The UK has dropped to 35th place in an annual global broadband speed rankings, behind Madagascar and Bulgaria and in the lower third of EU countries.
The list, compiled by UK broadband comparison site Cable based on data from M-Lab, a partnership between Google Open Source Research and Princeton University’s PlantLab, is drawn from 163 million speed tests in 200 countries.
Analysts said the rankings can be somewhat misleading since they don’t reflect factors such as the size or geography of a country, with No. 1-ranked Singapore being about the size of London.
Nevertheless, Cable noted that the UK was leapfrogged this year by France and Madagascar – where only 2 percent of the population was online as of 2012 – and said it was likely to fall further down the list as speeds rise globally.
“Compared to many other countries both in and out of Europe, the UK has simply come too late to a full-fibre solution,” said Cable analyst Dan Howdle. “Despite plans to roll out FTTP (fibre to the premises) to UK homes across the next decade or so, the UK is likely to fall further behind while we wait.”
He said it was “somewhat sad to see the UK not faring better”.
In January the UK government said that more than 19 out of 20 UK premises have the opportunity to upgrade their internet connections to superfast speeds of 24Mbps or faster, but often didn’t do so because they were unaware of the option.
Britain weighed in at 18.57 Mbps on average, compared to Singapore’s 60.39 Mbps and Yemen, at the bottom, with 0.31Mbps.
It was behind 25 other European countries and the US, at 20th place and Japan, at 12th place, and was ahead of Ireland, which was 36th, Austria at 38th, Italy at 43rd and Australia at 52nd.
The UK’s average rate would see a 5GB file take about 36 minutes to download, Cable said.
Sweden, Denmark, Norway and Romania rounded out the top five, while East Timor, Turkmenistan, Somalia and Guinea were all in the bottom five.
Ofcom in November 2016 ordered BT-owned Openreach to split itself into a legally separate entity in part to speed up superfast broadband deployments.

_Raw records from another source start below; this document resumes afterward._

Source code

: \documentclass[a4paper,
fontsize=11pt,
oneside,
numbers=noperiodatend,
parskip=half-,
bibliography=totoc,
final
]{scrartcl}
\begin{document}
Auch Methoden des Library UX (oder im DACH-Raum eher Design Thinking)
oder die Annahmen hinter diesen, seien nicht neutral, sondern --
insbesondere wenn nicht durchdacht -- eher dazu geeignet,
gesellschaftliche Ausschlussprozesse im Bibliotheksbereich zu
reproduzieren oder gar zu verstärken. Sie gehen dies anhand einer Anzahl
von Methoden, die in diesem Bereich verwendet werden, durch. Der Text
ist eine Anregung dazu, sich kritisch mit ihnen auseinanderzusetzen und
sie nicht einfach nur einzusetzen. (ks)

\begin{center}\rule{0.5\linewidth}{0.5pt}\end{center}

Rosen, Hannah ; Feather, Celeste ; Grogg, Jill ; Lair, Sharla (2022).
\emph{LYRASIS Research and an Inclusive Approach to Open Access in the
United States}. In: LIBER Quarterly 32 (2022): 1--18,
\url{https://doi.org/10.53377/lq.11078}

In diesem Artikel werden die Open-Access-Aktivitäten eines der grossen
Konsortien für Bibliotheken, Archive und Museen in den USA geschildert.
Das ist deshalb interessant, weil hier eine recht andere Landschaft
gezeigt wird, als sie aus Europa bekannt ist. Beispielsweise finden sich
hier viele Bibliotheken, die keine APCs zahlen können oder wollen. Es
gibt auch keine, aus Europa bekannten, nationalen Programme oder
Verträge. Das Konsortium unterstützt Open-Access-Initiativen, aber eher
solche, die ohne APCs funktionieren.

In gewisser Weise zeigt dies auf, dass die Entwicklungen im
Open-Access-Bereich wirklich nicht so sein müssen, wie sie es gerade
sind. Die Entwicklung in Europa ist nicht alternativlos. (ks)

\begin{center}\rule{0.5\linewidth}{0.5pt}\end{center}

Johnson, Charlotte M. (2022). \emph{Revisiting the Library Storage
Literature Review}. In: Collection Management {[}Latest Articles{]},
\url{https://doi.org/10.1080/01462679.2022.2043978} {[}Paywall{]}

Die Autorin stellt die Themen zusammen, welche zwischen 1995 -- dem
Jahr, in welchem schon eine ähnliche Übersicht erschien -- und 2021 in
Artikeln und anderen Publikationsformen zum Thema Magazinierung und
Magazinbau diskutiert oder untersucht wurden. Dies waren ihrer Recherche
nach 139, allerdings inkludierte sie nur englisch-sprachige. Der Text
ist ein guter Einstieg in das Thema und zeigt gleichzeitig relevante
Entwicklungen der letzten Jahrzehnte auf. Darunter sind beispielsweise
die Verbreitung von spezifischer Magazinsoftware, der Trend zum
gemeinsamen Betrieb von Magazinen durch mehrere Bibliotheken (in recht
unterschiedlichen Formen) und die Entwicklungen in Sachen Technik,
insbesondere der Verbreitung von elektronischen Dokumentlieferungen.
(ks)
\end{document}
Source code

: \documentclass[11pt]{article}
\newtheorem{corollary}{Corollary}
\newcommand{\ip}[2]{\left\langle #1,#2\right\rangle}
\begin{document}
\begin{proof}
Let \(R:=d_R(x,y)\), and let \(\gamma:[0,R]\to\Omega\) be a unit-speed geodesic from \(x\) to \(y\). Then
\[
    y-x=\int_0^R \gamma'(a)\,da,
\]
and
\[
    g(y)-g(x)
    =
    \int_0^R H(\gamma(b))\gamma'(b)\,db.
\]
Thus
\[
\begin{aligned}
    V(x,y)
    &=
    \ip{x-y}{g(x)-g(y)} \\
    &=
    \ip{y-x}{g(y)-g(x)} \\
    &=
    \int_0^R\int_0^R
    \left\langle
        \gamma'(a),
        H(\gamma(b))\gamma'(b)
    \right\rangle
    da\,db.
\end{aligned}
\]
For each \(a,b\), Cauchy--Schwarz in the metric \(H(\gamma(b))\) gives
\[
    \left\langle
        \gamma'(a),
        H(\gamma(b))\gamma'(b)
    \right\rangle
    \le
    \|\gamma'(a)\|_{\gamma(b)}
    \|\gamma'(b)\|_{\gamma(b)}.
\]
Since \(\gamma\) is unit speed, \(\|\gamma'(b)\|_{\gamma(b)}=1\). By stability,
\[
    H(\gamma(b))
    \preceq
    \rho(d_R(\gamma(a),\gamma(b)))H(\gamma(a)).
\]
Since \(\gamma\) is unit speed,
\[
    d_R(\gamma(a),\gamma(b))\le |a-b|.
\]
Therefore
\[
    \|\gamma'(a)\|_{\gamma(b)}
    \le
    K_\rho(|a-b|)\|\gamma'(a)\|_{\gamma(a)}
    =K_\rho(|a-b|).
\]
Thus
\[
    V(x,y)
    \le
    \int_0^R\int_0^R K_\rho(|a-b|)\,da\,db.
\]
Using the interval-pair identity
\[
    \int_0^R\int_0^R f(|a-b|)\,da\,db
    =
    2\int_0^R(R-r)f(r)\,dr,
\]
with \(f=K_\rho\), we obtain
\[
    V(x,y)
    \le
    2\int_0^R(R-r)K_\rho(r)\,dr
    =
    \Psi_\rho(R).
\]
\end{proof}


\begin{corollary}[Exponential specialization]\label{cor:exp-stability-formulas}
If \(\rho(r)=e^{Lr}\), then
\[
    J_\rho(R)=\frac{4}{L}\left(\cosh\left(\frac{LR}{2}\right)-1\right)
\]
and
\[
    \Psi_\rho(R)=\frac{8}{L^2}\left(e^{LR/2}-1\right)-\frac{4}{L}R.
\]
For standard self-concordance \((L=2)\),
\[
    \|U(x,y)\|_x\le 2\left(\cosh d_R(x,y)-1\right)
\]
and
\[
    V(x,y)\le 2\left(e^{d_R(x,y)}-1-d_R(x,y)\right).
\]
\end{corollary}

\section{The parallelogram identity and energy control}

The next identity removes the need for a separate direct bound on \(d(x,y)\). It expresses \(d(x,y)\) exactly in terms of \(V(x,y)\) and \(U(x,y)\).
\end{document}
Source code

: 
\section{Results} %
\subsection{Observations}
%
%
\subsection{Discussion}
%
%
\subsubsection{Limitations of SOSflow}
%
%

Openreach operates BT’s telecommunications infrastructure.
“We are in the process of hiring 3,500 engineers to support us with the rollout of ultrafast fibre to 3 million more people by 2020,” Openreach said in a statement, while acknowledging there was “more to do”.
Assembly researcher Matthew Howett said companies plans for deploying full-fibre networks – in which fibre links directly to a premises, as opposed to FTTC, which sees copper being used for last-mile connections – could see the UK’s broadband speeds rise.
“Encouragingly, Britain is set for more fibre, with leading operators and their competitors all having committed to deploy so called full-fibre,” he said. “Once those deployments ramp up, they would be reflected in similar league tables.”